Wednesday, January 11, 2006

Fear of the Other

I just finished watching my second movie of the week (that must be a record for me) and was startled by an observation. The two movies were X2: X-Men Unite and Hotel Rwanda. Now, at first glance, one might say that these are two very different movies, but I challenge us to look at little bit deeper.

At a risk of revealing things in these movies to those who have not seen them (I don't think I do, but this serves as a warning anyway) X2 is mainly about humans and mutants who don't think they can live harmoniously together. Many humans don't trust the mutants and many mutants return the favour. Trouble ensues as some try to kill the others. In Hotel Rwanda, the story is much the same. Substitute Hutus for humans and Tutsis for mutants (I am not saying Tutsis are mutants... that would be gross misquotage) and you have the same story.

We see movies like these and we immediately think to ourselves that we would never do something like that. We're liberal-minded people who are far more accepting of different people than the people in the movies. Are we really?

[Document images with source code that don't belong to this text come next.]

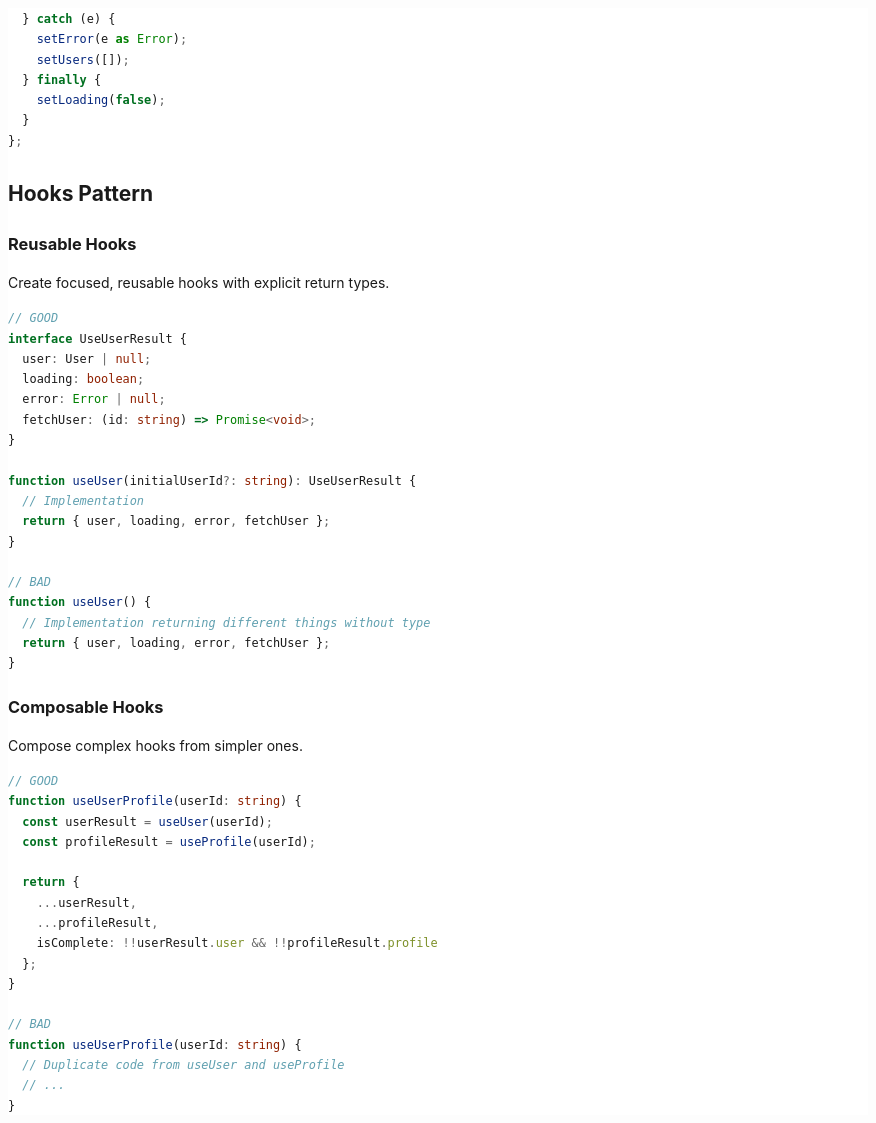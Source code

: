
 ```typescript
  } catch (e) {
    setError(e as Error);
    setUsers([]);
  } finally {
    setLoading(false);
  }
};
```

## Hooks Pattern

### Reusable Hooks

Create focused, reusable hooks with explicit return types.

```typescript
// GOOD
interface UseUserResult {
  user: User | null;
  loading: boolean;
  error: Error | null;
  fetchUser: (id: string) => Promise<void>;
}

function useUser(initialUserId?: string): UseUserResult {
  // Implementation
  return { user, loading, error, fetchUser };
}

// BAD
function useUser() {
  // Implementation returning different things without type
  return { user, loading, error, fetchUser };
}
```

### Composable Hooks

Compose complex hooks from simpler ones.

```typescript
// GOOD
function useUserProfile(userId: string) {
  const userResult = useUser(userId);
  const profileResult = useProfile(userId);
  
  return {
    ...userResult,
    ...profileResult,
    isComplete: !!userResult.user && !!profileResult.profile
  };
}

// BAD
function useUserProfile(userId: string) {
  // Duplicate code from useUser and useProfile
  // ...
}
```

At one point in X2, someone mentions the 'mutant problem' to which Wolverine is quick to reply 'what problem?' In the humans' eyes, that there were mutants meant that there was a problem. How often, though, do we refer to people different than ourselves as 'problems:' the problem of teenage parents, the problem of homosexuality, the problem of murderers? More often than we could count, I'm sure.

But what about some of the other problems: lying, greed, pride, lust... where do those fit in? The answer from God is that all the problems are equally problematic. They all end up in our spiritual deaths. No one problem is bigger than another. Yet we rarely, if ever, treat them that way. We're so quick to draw lines in the sand saying the people on the other side commit sins that are worse than ours and therefore we have no obligation to associate with them (God help them). In reality, the line we try to imitate is so far beyond us, showing that our sins are not at all worthy of God and He has no obligation to associate with us. Yet He does.

To God, we are the 'other' that he cannot trust to do His will. Fortunately, His will transcends anything we could do to mess it up, but that's another topic for another day. He has every right to do away with us all. Yet, we are His creation, He loves us, and does everything to draw us closer to Him.

And that's grace.

If only we could treat our 'others' the same.